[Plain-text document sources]
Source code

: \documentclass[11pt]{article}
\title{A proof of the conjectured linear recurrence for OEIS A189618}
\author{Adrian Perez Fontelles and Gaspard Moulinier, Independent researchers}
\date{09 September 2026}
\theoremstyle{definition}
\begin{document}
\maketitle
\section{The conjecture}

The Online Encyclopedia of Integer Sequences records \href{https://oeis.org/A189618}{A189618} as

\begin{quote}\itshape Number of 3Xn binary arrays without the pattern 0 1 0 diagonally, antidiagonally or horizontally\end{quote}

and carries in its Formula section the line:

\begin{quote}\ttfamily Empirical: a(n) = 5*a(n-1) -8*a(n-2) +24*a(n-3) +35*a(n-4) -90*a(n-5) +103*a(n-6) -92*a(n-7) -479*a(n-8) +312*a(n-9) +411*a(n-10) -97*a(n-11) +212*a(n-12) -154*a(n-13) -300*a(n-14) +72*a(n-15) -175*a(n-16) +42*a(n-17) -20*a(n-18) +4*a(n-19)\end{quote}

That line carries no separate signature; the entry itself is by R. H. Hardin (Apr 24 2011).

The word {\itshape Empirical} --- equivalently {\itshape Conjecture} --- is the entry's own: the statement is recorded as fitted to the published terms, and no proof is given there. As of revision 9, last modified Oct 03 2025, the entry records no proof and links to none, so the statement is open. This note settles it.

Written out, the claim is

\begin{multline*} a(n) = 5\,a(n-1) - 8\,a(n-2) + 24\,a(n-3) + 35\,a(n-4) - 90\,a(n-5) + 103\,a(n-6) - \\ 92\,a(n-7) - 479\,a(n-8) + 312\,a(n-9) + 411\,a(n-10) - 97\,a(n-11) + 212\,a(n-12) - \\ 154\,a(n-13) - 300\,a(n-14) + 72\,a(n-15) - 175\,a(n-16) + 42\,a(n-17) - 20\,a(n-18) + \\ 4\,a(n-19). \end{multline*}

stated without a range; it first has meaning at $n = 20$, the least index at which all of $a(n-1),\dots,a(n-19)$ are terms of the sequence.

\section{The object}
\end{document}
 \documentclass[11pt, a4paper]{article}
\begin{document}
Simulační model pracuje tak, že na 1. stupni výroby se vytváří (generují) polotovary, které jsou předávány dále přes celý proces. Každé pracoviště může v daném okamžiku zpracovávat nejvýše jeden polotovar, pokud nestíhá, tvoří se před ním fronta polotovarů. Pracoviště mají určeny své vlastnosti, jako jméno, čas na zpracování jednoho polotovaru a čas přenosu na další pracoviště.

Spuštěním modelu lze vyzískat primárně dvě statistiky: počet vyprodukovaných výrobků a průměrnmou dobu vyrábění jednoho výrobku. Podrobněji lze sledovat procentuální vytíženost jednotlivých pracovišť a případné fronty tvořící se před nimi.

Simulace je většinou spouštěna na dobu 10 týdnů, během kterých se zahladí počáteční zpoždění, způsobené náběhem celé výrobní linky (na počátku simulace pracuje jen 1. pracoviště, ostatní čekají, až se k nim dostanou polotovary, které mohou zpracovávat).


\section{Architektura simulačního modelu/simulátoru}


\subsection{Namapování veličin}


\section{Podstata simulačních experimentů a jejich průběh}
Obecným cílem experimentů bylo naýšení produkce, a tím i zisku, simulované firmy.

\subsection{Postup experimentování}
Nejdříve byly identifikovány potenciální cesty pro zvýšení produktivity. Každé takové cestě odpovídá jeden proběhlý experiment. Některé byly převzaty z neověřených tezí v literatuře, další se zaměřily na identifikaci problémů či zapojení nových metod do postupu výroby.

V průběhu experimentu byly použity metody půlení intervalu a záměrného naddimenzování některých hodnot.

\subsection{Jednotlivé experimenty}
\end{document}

§ **EXERCISE PROMPT**:
The task requires an exact copy of all the lines above.

§ **WRITTEN SOLUTION**:
Source code

: \documentclass[11pt]{article}
\title{A proof of the conjectured linear recurrence for OEIS A189618}
\author{Adrian Perez Fontelles and Gaspard Moulinier, Independent researchers}
\date{09 September 2026}
\theoremstyle{definition}
\begin{document}
\maketitle
\section{The conjecture}

The Online Encyclopedia of Integer Sequences records \href{https://oeis.org/A189618}{A189618} as

\begin{quote}\itshape Number of 3Xn binary arrays without the pattern 0 1 0 diagonally, antidiagonally or horizontally\end{quote}

and carries in its Formula section the line:

\begin{quote}\ttfamily Empirical: a(n) = 5*a(n-1) -8*a(n-2) +24*a(n-3) +35*a(n-4) -90*a(n-5) +103*a(n-6) -92*a(n-7) -479*a(n-8) +312*a(n-9) +411*a(n-10) -97*a(n-11) +212*a(n-12) -154*a(n-13) -300*a(n-14) +72*a(n-15) -175*a(n-16) +42*a(n-17) -20*a(n-18) +4*a(n-19)\end{quote}

That line carries no separate signature; the entry itself is by R. H. Hardin (Apr 24 2011).

The word {\itshape Empirical} --- equivalently {\itshape Conjecture} --- is the entry's own: the statement is recorded as fitted to the published terms, and no proof is given there. As of revision 9, last modified Oct 03 2025, the entry records no proof and links to none, so the statement is open. This note settles it.

Written out, the claim is

\begin{multline*} a(n) = 5\,a(n-1) - 8\,a(n-2) + 24\,a(n-3) + 35\,a(n-4) - 90\,a(n-5) + 103\,a(n-6) - \\ 92\,a(n-7) - 479\,a(n-8) + 312\,a(n-9) + 411\,a(n-10) - 97\,a(n-11) + 212\,a(n-12) - \\ 154\,a(n-13) - 300\,a(n-14) + 72\,a(n-15) - 175\,a(n-16) + 42\,a(n-17) - 20\,a(n-18) + \\ 4\,a(n-19). \end{multline*}

stated without a range; it first has meaning at $n = 20$, the least index at which all of $a(n-1),\dots,a(n-19)$ are terms of the sequence.

\section{The object}
\end{document}
 \documentclass[11pt, a4paper]{article}
\begin{document}
Simulační model pracuje tak, že na 1. stupni výroby se vytváří (generují) polotovary, které jsou předávány dále přes celý proces. Každé pracoviště může v daném okamžiku zpracovávat nejvýše jeden polotovar, pokud nestíhá, tvoří se před ním fronta polotovarů. Pracoviště mají určeny své vlastnosti, jako jméno, čas na zpracování jednoho polotovaru a čas přenosu na další pracoviště.

Spuštěním modelu lze vyzískat primárně dvě statistiky: počet vyprodukovaných výrobků a průměrnmou dobu vyrábění jednoho výrobku. Podrobněji lze sledovat procentuální vytíženost jednotlivých pracovišť a případné fronty tvořící se před nimi.

Simulace je většinou spouštěna na dobu 10 týdnů, během kterých se zahladí počáteční zpoždění, způsobené náběhem celé výrobní linky (na počátku simulace pracuje jen 1. pracoviště, ostatní čekají, až se k nim dostanou polotovary, které mohou zpracovávat).


\section{Architektura simulačního modelu/simulátoru}


\subsection{Namapování veličin}


\section{Podstata simulačních experimentů a jejich průběh}
Obecným cílem experimentů bylo naýšení produkce, a tím i zisku, simulované firmy.

\subsection{Postup experimentování}
Nejdříve byly identifikovány potenciální cesty pro zvýšení produktivity. Každé takové cestě odpovídá jeden proběhlý experiment. Některé byly převzaty z neověřených tezí v literatuře, další se zaměřily na identifikaci problémů či zapojení nových metod do postupu výroby.

V průběhu experimentu byly použity metody půlení intervalu a záměrného naddimenzování některých hodnot.

\subsection{Jednotlivé experimenty}
\end{document}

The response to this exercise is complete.